*** Opening of DATA SECTION ***

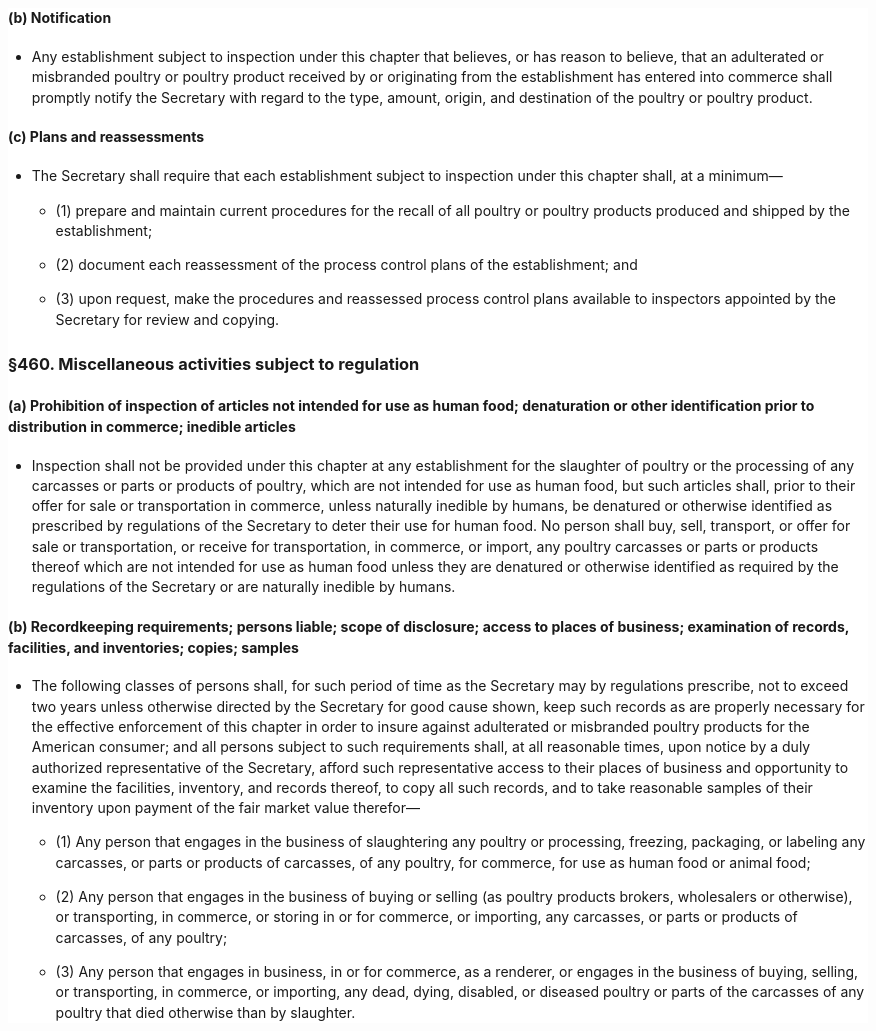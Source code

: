 #### (b) Notification
* Any establishment subject to inspection under this chapter that believes, or has reason to believe, that an adulterated or misbranded poultry or poultry product received by or originating from the establishment has entered into commerce shall promptly notify the Secretary with regard to the type, amount, origin, and destination of the poultry or poultry product.

#### (c) Plans and reassessments
* The Secretary shall require that each establishment subject to inspection under this chapter shall, at a minimum—

  * (1) prepare and maintain current procedures for the recall of all poultry or poultry products produced and shipped by the establishment;

  * (2) document each reassessment of the process control plans of the establishment; and

  * (3) upon request, make the procedures and reassessed process control plans available to inspectors appointed by the Secretary for review and copying.

### §460. Miscellaneous activities subject to regulation
#### (a) Prohibition of inspection of articles not intended for use as human food; denaturation or other identification prior to distribution in commerce; inedible articles
* Inspection shall not be provided under this chapter at any establishment for the slaughter of poultry or the processing of any carcasses or parts or products of poultry, which are not intended for use as human food, but such articles shall, prior to their offer for sale or transportation in commerce, unless naturally inedible by humans, be denatured or otherwise identified as prescribed by regulations of the Secretary to deter their use for human food. No person shall buy, sell, transport, or offer for sale or transportation, or receive for transportation, in commerce, or import, any poultry carcasses or parts or products thereof which are not intended for use as human food unless they are denatured or otherwise identified as required by the regulations of the Secretary or are naturally inedible by humans.

#### (b) Recordkeeping requirements; persons liable; scope of disclosure; access to places of business; examination of records, facilities, and inventories; copies; samples
* The following classes of persons shall, for such period of time as the Secretary may by regulations prescribe, not to exceed two years unless otherwise directed by the Secretary for good cause shown, keep such records as are properly necessary for the effective enforcement of this chapter in order to insure against adulterated or misbranded poultry products for the American consumer; and all persons subject to such requirements shall, at all reasonable times, upon notice by a duly authorized representative of the Secretary, afford such representative access to their places of business and opportunity to examine the facilities, inventory, and records thereof, to copy all such records, and to take reasonable samples of their inventory upon payment of the fair market value therefor—

  * (1) Any person that engages in the business of slaughtering any poultry or processing, freezing, packaging, or labeling any carcasses, or parts or products of carcasses, of any poultry, for commerce, for use as human food or animal food;

  * (2) Any person that engages in the business of buying or selling (as poultry products brokers, wholesalers or otherwise), or transporting, in commerce, or storing in or for commerce, or importing, any carcasses, or parts or products of carcasses, of any poultry;

  * (3) Any person that engages in business, in or for commerce, as a renderer, or engages in the business of buying, selling, or transporting, in commerce, or importing, any dead, dying, disabled, or diseased poultry or parts of the carcasses of any poultry that died otherwise than by slaughter.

*** Close of DATA SECTION ***

EXERCISE DETAILS |
Search the data for the string "control" and copy out every line where it is found.

RESPONSE FOR THIS EXERCISE |
  * (2) document each reassessment of the process control plans of the establishment; and
  * (3) upon request, make the procedures and reassessed process control plans available to inspectors appointed by the Secretary for review and copying.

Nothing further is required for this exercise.